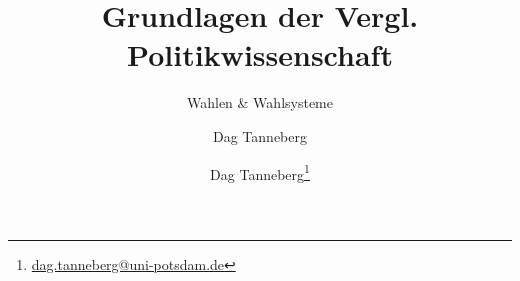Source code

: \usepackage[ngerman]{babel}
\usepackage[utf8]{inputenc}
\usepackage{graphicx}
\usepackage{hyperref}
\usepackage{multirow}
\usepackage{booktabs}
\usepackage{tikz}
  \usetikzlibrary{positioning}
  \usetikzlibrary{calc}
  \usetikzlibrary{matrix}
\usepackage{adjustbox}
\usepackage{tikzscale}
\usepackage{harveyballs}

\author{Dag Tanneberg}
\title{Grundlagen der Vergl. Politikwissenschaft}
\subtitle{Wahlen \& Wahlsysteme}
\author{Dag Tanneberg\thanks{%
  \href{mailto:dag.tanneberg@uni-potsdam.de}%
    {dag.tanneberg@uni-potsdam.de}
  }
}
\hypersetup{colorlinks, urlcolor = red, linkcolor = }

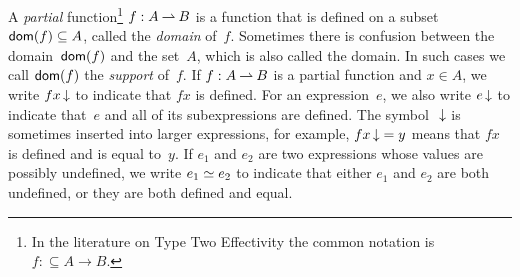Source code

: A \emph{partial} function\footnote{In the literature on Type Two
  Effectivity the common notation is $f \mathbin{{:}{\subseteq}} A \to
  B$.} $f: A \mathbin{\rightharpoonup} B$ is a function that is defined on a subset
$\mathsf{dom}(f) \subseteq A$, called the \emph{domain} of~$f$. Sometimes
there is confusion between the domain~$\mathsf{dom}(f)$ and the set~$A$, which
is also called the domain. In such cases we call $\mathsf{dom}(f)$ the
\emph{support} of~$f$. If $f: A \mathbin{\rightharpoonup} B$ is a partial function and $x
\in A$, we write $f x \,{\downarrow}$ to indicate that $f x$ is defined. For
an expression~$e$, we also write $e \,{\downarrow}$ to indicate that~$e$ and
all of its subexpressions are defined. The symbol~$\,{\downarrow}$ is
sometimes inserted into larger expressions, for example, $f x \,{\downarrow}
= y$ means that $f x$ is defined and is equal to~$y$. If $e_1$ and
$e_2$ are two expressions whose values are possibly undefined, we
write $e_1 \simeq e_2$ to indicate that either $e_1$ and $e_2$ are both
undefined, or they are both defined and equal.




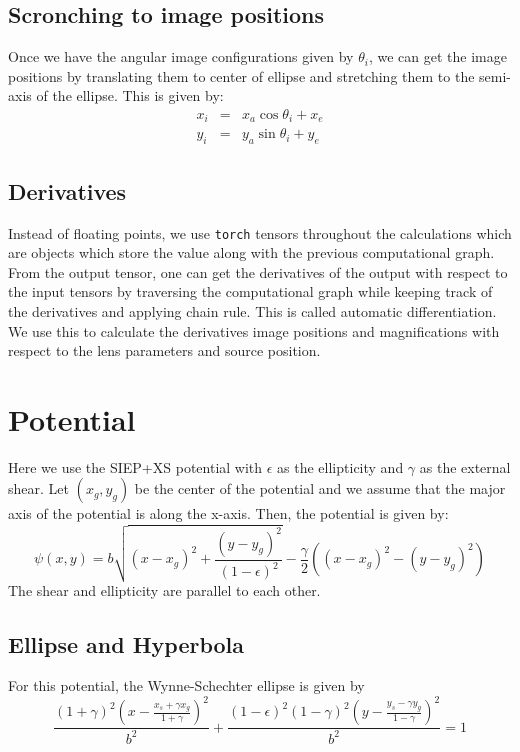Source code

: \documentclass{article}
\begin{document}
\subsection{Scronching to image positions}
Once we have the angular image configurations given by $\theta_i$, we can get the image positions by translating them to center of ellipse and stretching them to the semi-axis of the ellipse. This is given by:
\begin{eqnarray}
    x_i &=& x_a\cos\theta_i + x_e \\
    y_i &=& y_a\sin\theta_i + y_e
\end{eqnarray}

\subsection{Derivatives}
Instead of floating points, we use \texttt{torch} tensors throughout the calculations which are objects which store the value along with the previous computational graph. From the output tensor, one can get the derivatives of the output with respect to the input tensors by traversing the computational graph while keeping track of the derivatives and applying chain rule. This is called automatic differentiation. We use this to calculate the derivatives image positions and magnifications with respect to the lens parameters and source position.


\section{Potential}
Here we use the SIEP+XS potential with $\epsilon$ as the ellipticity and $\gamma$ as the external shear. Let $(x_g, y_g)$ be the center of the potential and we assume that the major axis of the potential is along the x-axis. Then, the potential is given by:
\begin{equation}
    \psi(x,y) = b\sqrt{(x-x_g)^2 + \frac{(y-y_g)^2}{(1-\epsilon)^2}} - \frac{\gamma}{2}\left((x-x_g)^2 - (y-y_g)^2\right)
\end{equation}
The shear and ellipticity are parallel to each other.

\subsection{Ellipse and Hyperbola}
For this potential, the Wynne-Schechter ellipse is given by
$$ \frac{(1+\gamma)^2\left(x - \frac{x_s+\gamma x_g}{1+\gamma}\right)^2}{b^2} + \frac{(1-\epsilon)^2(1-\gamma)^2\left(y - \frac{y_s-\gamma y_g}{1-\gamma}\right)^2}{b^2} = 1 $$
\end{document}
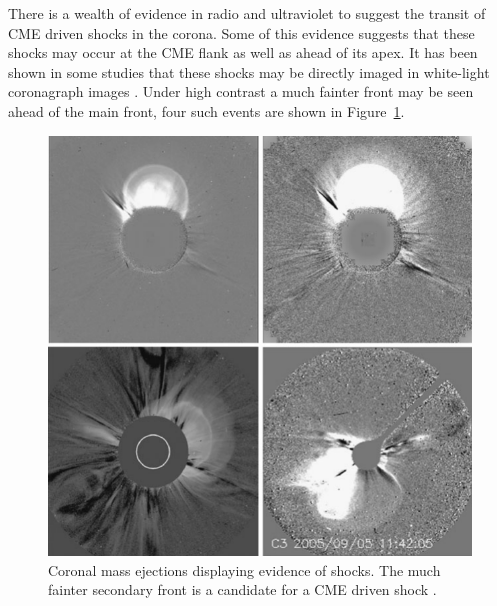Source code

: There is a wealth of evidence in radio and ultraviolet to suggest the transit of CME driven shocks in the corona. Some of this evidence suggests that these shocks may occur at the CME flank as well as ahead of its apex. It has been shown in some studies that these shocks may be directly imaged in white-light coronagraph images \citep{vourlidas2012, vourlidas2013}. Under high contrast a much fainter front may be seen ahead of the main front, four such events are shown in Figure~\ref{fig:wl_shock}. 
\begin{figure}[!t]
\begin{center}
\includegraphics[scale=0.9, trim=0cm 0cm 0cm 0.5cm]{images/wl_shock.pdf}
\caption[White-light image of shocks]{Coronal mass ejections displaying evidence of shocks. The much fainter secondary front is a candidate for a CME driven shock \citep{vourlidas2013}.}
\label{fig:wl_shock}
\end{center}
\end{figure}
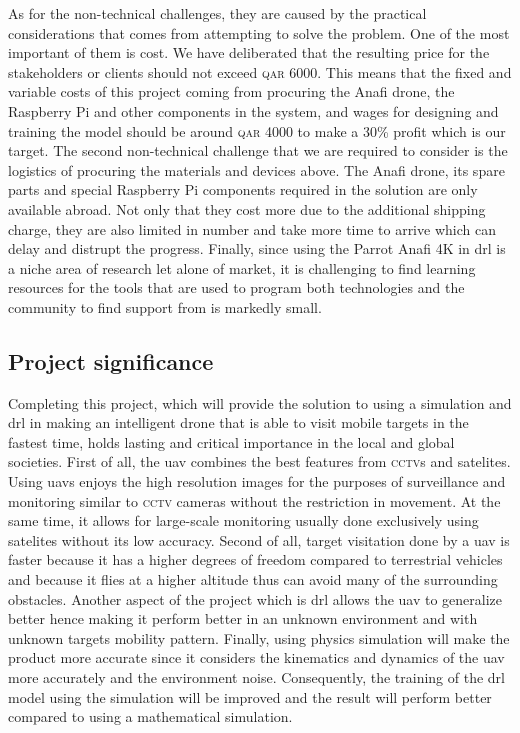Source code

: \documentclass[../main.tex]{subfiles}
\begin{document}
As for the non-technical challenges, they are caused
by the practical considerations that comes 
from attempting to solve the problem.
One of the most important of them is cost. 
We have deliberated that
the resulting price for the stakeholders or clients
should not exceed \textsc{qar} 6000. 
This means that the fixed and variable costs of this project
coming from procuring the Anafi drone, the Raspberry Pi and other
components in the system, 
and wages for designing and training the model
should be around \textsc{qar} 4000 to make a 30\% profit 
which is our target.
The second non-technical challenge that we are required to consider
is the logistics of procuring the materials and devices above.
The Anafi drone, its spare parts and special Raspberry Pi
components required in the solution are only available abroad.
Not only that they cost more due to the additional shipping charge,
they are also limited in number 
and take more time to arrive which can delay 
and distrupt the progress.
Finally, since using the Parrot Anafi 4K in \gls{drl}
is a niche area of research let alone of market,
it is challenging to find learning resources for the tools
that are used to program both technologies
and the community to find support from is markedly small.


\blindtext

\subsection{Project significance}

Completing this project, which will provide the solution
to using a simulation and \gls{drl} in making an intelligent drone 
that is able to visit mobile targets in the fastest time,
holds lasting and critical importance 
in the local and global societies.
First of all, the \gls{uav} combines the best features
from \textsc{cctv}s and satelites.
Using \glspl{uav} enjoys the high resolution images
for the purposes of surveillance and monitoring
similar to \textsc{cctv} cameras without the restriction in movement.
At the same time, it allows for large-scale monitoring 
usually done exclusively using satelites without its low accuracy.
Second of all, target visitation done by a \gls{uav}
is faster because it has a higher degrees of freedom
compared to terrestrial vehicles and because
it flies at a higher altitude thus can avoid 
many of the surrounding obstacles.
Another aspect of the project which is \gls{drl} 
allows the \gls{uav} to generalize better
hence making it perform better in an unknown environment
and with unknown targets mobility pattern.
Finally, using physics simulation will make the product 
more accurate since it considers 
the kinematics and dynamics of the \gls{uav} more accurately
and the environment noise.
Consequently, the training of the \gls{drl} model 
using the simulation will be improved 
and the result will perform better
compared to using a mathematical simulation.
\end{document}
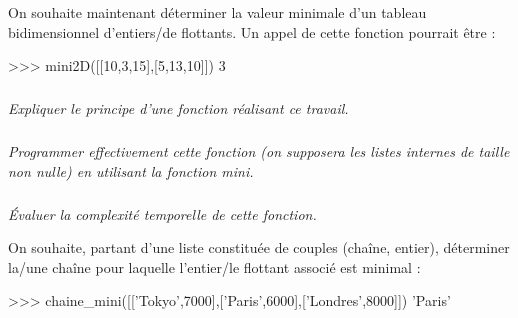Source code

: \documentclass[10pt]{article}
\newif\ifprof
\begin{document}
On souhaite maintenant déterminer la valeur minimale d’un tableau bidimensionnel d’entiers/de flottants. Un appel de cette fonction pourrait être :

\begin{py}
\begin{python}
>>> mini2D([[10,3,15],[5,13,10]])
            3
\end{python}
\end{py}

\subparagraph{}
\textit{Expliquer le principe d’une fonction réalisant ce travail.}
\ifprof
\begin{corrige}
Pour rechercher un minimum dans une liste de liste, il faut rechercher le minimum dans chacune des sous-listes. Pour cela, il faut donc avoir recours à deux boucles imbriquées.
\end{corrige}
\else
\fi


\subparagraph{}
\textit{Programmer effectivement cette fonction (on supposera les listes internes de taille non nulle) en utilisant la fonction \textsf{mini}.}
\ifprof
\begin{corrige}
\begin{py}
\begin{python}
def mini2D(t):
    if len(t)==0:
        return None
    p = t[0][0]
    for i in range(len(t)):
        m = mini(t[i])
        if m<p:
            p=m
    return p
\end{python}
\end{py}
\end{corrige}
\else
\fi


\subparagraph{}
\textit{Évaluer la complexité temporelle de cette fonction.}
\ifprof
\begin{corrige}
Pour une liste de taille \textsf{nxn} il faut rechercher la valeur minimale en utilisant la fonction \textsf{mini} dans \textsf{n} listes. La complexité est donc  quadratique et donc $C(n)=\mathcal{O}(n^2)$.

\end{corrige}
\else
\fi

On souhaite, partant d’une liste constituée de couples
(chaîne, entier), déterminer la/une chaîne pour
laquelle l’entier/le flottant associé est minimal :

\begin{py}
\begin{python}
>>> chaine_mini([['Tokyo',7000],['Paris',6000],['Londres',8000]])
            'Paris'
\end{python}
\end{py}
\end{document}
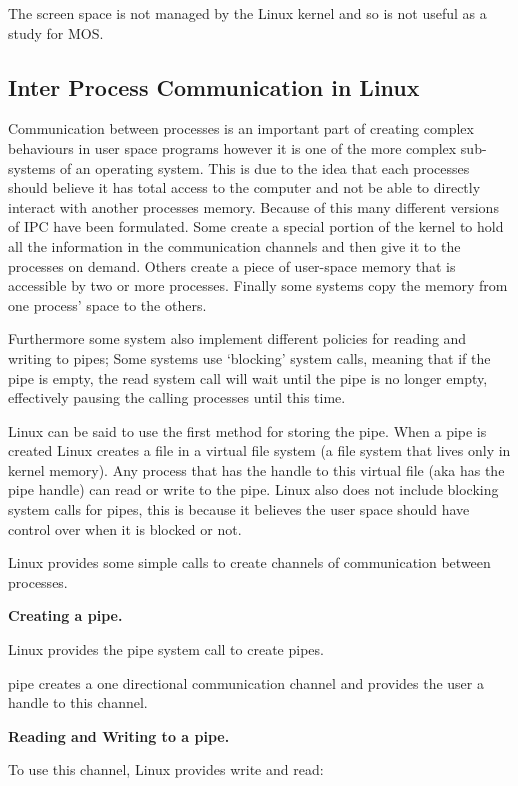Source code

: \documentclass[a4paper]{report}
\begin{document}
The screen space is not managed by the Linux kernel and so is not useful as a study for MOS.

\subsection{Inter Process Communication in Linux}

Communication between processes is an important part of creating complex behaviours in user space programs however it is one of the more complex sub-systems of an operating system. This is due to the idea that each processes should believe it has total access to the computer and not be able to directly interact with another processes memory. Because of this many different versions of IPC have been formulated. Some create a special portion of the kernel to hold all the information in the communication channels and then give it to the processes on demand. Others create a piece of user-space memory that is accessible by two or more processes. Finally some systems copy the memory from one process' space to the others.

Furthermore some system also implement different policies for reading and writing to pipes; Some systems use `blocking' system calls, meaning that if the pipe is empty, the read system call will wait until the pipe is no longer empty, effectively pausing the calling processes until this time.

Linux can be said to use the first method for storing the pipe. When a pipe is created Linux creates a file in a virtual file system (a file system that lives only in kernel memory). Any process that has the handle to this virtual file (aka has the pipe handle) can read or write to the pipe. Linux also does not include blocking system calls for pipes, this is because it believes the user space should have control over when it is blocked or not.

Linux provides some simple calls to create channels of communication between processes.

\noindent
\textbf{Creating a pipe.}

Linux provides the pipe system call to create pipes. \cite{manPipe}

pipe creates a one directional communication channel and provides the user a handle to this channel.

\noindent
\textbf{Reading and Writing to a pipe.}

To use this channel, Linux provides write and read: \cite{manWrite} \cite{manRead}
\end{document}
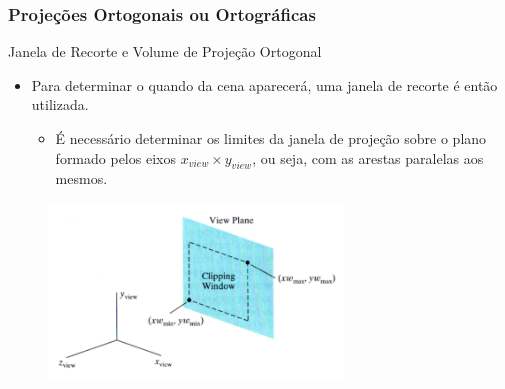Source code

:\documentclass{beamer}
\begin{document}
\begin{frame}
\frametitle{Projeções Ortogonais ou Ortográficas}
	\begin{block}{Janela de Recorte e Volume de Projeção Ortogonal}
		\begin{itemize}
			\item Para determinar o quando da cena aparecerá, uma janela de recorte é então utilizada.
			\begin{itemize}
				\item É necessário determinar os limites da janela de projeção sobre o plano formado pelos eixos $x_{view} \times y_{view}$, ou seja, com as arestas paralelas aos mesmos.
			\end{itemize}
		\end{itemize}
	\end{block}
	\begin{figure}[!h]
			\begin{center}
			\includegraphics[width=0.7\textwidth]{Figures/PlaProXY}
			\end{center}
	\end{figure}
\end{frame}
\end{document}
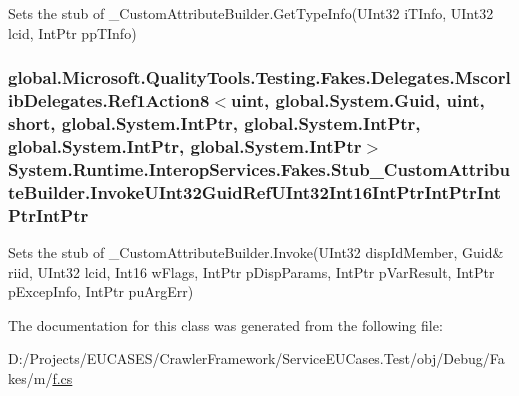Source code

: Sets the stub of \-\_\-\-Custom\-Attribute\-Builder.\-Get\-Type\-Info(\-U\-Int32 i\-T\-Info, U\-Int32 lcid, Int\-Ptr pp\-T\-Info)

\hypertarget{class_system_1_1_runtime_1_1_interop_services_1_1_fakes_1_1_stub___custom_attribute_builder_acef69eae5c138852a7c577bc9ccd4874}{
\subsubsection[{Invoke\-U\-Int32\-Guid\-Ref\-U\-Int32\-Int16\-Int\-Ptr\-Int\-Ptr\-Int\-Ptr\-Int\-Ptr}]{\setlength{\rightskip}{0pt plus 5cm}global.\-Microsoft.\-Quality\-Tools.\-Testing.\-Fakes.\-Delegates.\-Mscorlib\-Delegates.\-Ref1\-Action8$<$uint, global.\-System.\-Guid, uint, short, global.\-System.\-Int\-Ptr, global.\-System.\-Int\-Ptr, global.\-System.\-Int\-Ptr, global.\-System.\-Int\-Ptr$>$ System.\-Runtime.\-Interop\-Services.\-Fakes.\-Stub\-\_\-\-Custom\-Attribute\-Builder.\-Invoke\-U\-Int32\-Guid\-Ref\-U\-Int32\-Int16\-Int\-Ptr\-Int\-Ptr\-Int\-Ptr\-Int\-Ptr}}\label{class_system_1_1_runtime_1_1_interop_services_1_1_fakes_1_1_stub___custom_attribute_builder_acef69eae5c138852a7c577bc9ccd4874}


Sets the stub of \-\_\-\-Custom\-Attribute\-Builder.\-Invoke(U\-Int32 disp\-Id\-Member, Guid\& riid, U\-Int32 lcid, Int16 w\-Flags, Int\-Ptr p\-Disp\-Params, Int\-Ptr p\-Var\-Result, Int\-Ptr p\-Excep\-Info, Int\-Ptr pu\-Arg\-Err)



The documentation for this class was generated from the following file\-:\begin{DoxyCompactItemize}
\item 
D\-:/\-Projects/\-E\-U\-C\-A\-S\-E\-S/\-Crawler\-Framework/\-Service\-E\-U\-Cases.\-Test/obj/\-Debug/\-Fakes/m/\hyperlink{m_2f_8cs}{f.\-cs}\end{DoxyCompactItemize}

---*---

*TASK GOAL*:
A word-for-word copy of the lines from the start of the listing through the line containing "all of its subexpressions" is the answer. Pictures stay out of it.

*RESULT*:
Source code

: \usepackage[ngerman]{babel}
\usepackage[utf8]{inputenc}
\usepackage{graphicx}
\usepackage{hyperref}
\usepackage{multirow}
\usepackage{booktabs}
\usepackage{tikz}
  \usetikzlibrary{positioning}
  \usetikzlibrary{calc}
  \usetikzlibrary{matrix}
\usepackage{adjustbox}
\usepackage{tikzscale}
\usepackage{harveyballs}

\author{Dag Tanneberg}
\title{Grundlagen der Vergl. Politikwissenschaft}
\subtitle{Wahlen \& Wahlsysteme}
\author{Dag Tanneberg\thanks{%
  \href{mailto:dag.tanneberg@uni-potsdam.de}%
    {dag.tanneberg@uni-potsdam.de}
  }
}
\hypersetup{colorlinks, urlcolor = red, linkcolor = }

Source code

: A \emph{partial} function\footnote{In the literature on Type Two
  Effectivity the common notation is $f \mathbin{{:}{\subseteq}} A \to
  B$.} $f: A \mathbin{\rightharpoonup} B$ is a function that is defined on a subset
$\mathsf{dom}(f) \subseteq A$, called the \emph{domain} of~$f$. Sometimes
there is confusion between the domain~$\mathsf{dom}(f)$ and the set~$A$, which
is also called the domain. In such cases we call $\mathsf{dom}(f)$ the
\emph{support} of~$f$. If $f: A \mathbin{\rightharpoonup} B$ is a partial function and $x
\in A$, we write $f x \,{\downarrow}$ to indicate that $f x$ is defined. For
an expression~$e$, we also write $e \,{\downarrow}$ to indicate that~$e$ and
all of its subexpressions are defined. The symbol~$\,{\downarrow}$ is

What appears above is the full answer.